--- Data supplied ---

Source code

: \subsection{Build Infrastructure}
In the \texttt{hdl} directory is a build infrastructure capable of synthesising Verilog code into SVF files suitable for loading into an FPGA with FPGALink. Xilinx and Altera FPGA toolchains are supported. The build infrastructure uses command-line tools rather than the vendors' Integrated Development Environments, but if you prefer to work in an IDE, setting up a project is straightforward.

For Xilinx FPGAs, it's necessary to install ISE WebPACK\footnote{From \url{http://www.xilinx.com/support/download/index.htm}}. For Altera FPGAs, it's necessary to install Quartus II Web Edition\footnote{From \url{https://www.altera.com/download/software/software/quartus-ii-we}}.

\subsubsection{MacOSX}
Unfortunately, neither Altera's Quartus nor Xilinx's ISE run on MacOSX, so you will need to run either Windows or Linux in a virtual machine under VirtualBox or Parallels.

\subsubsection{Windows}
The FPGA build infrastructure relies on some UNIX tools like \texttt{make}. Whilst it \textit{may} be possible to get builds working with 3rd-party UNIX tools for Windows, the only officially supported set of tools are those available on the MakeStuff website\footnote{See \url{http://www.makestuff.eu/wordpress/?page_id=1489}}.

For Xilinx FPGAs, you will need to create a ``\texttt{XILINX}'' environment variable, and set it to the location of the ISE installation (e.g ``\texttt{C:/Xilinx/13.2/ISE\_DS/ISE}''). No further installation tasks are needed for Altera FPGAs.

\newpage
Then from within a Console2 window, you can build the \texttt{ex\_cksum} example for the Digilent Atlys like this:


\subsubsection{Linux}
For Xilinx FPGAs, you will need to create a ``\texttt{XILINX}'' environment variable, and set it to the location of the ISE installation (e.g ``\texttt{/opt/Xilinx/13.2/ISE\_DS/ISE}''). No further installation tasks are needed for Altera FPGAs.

---

Task: Transcribe the records exactly as given.

Result:
Source code

: \subsection{Build Infrastructure}
In the \texttt{hdl} directory is a build infrastructure capable of synthesising Verilog code into SVF files suitable for loading into an FPGA with FPGALink. Xilinx and Altera FPGA toolchains are supported. The build infrastructure uses command-line tools rather than the vendors' Integrated Development Environments, but if you prefer to work in an IDE, setting up a project is straightforward.

For Xilinx FPGAs, it's necessary to install ISE WebPACK\footnote{From \url{http://www.xilinx.com/support/download/index.htm}}. For Altera FPGAs, it's necessary to install Quartus II Web Edition\footnote{From \url{https://www.altera.com/download/software/software/quartus-ii-we}}.

\subsubsection{MacOSX}
Unfortunately, neither Altera's Quartus nor Xilinx's ISE run on MacOSX, so you will need to run either Windows or Linux in a virtual machine under VirtualBox or Parallels.

\subsubsection{Windows}
The FPGA build infrastructure relies on some UNIX tools like \texttt{make}. Whilst it \textit{may} be possible to get builds working with 3rd-party UNIX tools for Windows, the only officially supported set of tools are those available on the MakeStuff website\footnote{See \url{http://www.makestuff.eu/wordpress/?page_id=1489}}.

For Xilinx FPGAs, you will need to create a ``\texttt{XILINX}'' environment variable, and set it to the location of the ISE installation (e.g ``\texttt{C:/Xilinx/13.2/ISE\_DS/ISE}''). No further installation tasks are needed for Altera FPGAs.

\newpage
Then from within a Console2 window, you can build the \texttt{ex\_cksum} example for the Digilent Atlys like this:


\subsubsection{Linux}
For Xilinx FPGAs, you will need to create a ``\texttt{XILINX}'' environment variable, and set it to the location of the ISE installation (e.g ``\texttt{/opt/Xilinx/13.2/ISE\_DS/ISE}''). No further installation tasks are needed for Altera FPGAs.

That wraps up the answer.